Network Access: Ensure your deployment can access the cloud metadata servers or authentication endpoints.
Token Expiry: The SDK automatically refreshes tokens, but ensure your credentials are valid.
Best Practices
Use Auto-Detection: Let the SDK auto-detect your cloud environment when possible.
Secure Credentials: Store sensitive credentials in environment variables or secure key management systems.
Minimal Permissions: Use service accounts with minimal required permissions.
Token Refresh: The SDK handles token refresh automatically, but monitor for authentication failures.
Error Handling: Always handle
AuthenticationErrorexceptions in your code.
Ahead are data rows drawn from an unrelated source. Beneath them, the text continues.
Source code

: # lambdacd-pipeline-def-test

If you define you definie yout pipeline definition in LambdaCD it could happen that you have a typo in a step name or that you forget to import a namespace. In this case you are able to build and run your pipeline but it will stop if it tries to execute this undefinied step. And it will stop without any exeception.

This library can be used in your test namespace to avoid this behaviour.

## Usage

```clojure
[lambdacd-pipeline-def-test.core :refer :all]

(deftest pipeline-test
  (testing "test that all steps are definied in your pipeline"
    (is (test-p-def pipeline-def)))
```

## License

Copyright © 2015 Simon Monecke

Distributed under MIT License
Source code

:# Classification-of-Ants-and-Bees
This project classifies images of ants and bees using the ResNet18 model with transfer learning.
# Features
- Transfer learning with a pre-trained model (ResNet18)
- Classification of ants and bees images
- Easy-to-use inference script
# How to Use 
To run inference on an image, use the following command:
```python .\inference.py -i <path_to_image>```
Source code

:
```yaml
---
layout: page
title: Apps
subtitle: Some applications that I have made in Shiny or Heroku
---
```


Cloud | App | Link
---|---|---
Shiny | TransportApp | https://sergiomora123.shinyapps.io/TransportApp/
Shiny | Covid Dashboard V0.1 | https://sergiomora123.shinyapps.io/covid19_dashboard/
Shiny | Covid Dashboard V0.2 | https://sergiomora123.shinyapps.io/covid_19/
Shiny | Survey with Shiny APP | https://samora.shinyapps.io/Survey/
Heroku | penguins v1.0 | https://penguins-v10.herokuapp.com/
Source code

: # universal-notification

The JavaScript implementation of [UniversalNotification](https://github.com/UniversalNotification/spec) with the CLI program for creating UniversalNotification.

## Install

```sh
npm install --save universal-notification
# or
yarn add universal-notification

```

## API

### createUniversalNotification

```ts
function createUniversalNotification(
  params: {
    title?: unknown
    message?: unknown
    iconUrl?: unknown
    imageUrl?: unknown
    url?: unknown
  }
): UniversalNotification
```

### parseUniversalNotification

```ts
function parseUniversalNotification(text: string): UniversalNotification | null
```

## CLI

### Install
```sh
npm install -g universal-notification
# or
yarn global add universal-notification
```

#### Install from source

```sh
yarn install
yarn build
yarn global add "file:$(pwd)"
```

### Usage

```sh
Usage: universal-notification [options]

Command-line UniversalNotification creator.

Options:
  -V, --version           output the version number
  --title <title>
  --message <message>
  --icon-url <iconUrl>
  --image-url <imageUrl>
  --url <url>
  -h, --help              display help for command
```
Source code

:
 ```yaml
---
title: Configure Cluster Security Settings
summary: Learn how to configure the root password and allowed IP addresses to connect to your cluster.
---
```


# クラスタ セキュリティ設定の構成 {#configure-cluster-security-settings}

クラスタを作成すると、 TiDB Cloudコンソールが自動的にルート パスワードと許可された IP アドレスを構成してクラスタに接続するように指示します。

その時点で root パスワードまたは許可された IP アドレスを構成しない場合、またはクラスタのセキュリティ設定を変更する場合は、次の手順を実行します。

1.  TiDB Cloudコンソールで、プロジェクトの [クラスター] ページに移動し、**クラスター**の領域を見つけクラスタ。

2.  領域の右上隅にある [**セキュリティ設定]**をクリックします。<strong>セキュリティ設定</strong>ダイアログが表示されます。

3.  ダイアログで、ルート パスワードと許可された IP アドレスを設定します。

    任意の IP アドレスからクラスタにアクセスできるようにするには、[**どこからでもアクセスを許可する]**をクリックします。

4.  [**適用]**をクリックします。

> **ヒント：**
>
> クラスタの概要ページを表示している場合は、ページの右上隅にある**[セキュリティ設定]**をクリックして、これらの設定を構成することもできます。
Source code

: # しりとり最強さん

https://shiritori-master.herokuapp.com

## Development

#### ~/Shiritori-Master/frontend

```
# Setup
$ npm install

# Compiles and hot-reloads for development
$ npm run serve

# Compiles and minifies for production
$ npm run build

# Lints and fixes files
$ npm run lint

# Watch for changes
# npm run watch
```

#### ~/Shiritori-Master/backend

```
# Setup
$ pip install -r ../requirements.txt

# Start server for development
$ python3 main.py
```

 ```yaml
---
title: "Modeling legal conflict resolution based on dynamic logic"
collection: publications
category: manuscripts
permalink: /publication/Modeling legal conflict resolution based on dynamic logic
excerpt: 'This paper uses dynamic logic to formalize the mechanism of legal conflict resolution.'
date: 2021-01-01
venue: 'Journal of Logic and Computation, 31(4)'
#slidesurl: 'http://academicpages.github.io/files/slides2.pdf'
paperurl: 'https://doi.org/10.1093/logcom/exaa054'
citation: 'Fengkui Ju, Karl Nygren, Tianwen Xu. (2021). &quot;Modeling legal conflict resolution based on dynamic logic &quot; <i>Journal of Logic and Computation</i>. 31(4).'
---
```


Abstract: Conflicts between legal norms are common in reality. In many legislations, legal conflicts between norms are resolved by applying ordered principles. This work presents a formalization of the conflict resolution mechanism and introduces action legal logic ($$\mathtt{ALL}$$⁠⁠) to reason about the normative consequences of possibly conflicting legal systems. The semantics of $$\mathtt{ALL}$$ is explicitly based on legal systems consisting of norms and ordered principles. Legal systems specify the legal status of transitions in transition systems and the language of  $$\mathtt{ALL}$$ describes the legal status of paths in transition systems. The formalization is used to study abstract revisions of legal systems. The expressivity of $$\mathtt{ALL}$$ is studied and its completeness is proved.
Example: Complete Cloud Deployment
Here’s a complete example for a cloud deployment:
from watcher import OrchestratedETL, PipelineConfig, Pipeline
def my_etl_function(watcher_context):
# Your ETL logic here
return ETLResult(completed_successfully=True, inserts=100)
# Configure pipeline
pipeline_config = PipelineConfig(
pipeline=Pipeline(name="cloud-etl", pipeline_type_name="etl"),
default_watermark="2024-01-01"
)
# Auto-detect and configure authentication
etl = OrchestratedETL("https://api.watcher.com", pipeline_config)
# Execute ETL with automatic authentication
result = etl.execute_etl(my_etl_function)
print(f"Execution completed: {result.result.completed_successfully}")
This example will automatically detect whether you’re running on GCP, Azure, or AWS and configure the appropriate authentication method.